Your assignment: Please set down the entire listing exactly.

The data:
■ ■ ■ ■

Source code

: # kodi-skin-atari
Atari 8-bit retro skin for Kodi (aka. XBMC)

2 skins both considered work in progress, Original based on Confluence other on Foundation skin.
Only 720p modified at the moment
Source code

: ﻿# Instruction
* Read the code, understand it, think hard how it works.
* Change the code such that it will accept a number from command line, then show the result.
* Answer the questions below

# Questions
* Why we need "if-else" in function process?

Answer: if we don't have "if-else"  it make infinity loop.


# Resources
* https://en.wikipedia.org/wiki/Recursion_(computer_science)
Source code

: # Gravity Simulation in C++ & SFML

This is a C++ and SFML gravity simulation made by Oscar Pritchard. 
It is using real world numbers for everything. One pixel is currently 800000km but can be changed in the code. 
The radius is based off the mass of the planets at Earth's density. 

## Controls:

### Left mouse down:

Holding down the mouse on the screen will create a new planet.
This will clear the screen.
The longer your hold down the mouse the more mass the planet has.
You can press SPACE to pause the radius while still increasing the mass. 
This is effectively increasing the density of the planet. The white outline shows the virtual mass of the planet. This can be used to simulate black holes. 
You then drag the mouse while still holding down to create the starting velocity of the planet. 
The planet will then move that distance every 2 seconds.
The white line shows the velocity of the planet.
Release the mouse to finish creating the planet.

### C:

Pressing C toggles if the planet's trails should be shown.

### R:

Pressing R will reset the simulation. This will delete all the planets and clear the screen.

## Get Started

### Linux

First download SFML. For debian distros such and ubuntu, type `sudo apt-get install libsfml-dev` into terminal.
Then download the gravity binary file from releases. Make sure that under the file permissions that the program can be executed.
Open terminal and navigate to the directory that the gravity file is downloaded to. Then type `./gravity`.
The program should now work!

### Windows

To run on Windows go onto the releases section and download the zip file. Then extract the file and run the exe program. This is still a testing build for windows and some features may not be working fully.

■ ■ ■ ■

Result of the exercise:
Source code

: # kodi-skin-atari
Atari 8-bit retro skin for Kodi (aka. XBMC)

2 skins both considered work in progress, Original based on Confluence other on Foundation skin.
Only 720p modified at the moment
Source code

: ﻿# Instruction
* Read the code, understand it, think hard how it works.
* Change the code such that it will accept a number from command line, then show the result.
* Answer the questions below

# Questions
* Why we need "if-else" in function process?

Answer: if we don't have "if-else"  it make infinity loop.


# Resources
* https://en.wikipedia.org/wiki/Recursion_(computer_science)
Source code

: # Gravity Simulation in C++ & SFML

This is a C++ and SFML gravity simulation made by Oscar Pritchard. 
It is using real world numbers for everything. One pixel is currently 800000km but can be changed in the code. 
The radius is based off the mass of the planets at Earth's density. 

## Controls:

### Left mouse down:

Holding down the mouse on the screen will create a new planet.
This will clear the screen.
The longer your hold down the mouse the more mass the planet has.
You can press SPACE to pause the radius while still increasing the mass. 
This is effectively increasing the density of the planet. The white outline shows the virtual mass of the planet. This can be used to simulate black holes. 
You then drag the mouse while still holding down to create the starting velocity of the planet. 
The planet will then move that distance every 2 seconds.
The white line shows the velocity of the planet.
Release the mouse to finish creating the planet.

### C:

Pressing C toggles if the planet's trails should be shown.

### R:

Pressing R will reset the simulation. This will delete all the planets and clear the screen.

## Get Started

### Linux

First download SFML. For debian distros such and ubuntu, type `sudo apt-get install libsfml-dev` into terminal.
Then download the gravity binary file from releases. Make sure that under the file permissions that the program can be executed.
Open terminal and navigate to the directory that the gravity file is downloaded to. Then type `./gravity`.
The program should now work!

### Windows

To run on Windows go onto the releases section and download the zip file. Then extract the file and run the exe program. This is still a testing build for windows and some features may not be working fully.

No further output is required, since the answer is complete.